Cranial Nerves Flashcards
How many cranial nerves are there?
12 pairs
Why are they prone to compression?
- Inflammation due to soft nerves pressing on hard bone
- Tumours causing compression
- Fractures of bone
What is the difference between visceral ad general sensory innervation?
- Visceral - not usually conscious; afferent inputs from pharynx, larynx, heart, lung, gut etc
- General - person is aware of it; afferent inputs (i.e. touch, temp, pain) from skin and mucous membranes
What are the three different sensory innervations?
Visceral, general and special sensory
What are the special sensory nerve important for?
Taste, smell, vision, hearing and balance
Describe where the cell body is on a sensory (afferent) fibre
Cell bodies outside on the CNS - i.e. in spinal nerve they are in dorsal root ganglions
Where is the cell body of a somatic motor (efferent) fibre?
Cell body is in the ventricle of the brain, travelling all the way out to the periphery to skeletal muscle
Where is the cell body of an autonomic motor (efferent) fibre?

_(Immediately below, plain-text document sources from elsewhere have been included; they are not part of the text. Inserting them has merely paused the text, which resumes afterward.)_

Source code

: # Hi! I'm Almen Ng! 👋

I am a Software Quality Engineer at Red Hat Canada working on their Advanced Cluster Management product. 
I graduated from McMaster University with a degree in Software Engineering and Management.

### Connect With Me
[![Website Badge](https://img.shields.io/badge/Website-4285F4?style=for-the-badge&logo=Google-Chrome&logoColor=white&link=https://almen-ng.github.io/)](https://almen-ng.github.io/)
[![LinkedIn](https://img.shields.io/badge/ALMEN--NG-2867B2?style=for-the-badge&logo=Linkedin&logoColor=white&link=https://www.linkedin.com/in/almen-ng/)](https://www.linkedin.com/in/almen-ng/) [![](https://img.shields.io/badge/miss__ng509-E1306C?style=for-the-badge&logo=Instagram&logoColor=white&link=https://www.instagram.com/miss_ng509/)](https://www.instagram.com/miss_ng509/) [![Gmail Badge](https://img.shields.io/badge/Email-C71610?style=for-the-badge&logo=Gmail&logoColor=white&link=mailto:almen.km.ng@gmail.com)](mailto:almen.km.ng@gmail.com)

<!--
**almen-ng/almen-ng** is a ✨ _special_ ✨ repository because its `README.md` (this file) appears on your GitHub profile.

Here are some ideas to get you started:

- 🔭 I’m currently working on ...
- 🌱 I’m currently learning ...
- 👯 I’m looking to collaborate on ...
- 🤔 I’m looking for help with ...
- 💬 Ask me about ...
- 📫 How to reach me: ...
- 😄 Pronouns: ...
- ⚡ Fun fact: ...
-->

Cell body in the CNS but also autonomic ganglia as there is a preganglion and postganglionic fibre
From CN I to XII, what is the order of the cranial nerves?
- Olfactory (CN I)
- Optic (CN II)
- Oculomotor (CN III)
- Trochlear (CN VI)
- Trigeminal (CN V)
- Abducent (CN VI)
- Facial (CN VII)
- Vestibulocochlear (CN VIII)
- Glossopharyngeal (CN IX)
- Vagus (CN X)
- Accessory (CN XI)
- Hypoglossal (CN XII)
What is the component and the pathway of the olfactory nerve (CN I)?
- Special sense - smell
- Receptors in olfactory epithelium of nasal cavity, olfactory nerve fibres pass through foraminifera in cribriform plate of ethmoid bone and enter olfactory bulb in the anterior cranial fossa
What can occur if the the cribriform plate fractures?

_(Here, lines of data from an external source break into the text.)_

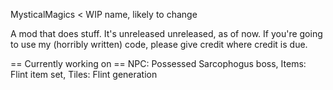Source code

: MysticalMagics < WIP name, likely to change

A mod that does stuff. It's unreleased unreleased, as of now. If you're going to use my (horribly written) code, 
please give credit where credit is due.

== Currently working on ==
NPC: Possessed Sarcophogus boss,
Items: Flint item set,
Tiles: Flint generation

May tear the olfactory nerve passing through it causing anosmia (loss of smell)
What is the component and pathway of the optic nerve (CN II)?
- Special sensory - vision
- Enters via optic canal, nerves join to form optic chiasm, fibres from medial (nasal) half of each retina cross to form optic tract
Name some clinical applications that occur with damage to the optic nerve (CN II)
- Increase in CSF pressure can cause papilloedema
- Section of right optic nerve causes blindness through right eye
- Section of optic chiasm causes loss of peripheral vision (bitemporal hemianopsia)
- Section of right optic tract causes blindness in left temporal and right nasal fields (left homonymous hemianopsia)
What are the components of the occulomotor nerve (CN III)?
- Somatic motor - extraocular muscles (superior, medial & inferior rectus and inferior oblique) and eyelid (levator palpebrae superioris)
- Visceral motor - parasympathetic to pupil causing constriction and to ciliary muscle causing accommodation of the lens
What is the pathway of the oculomotor nerve (CN III)?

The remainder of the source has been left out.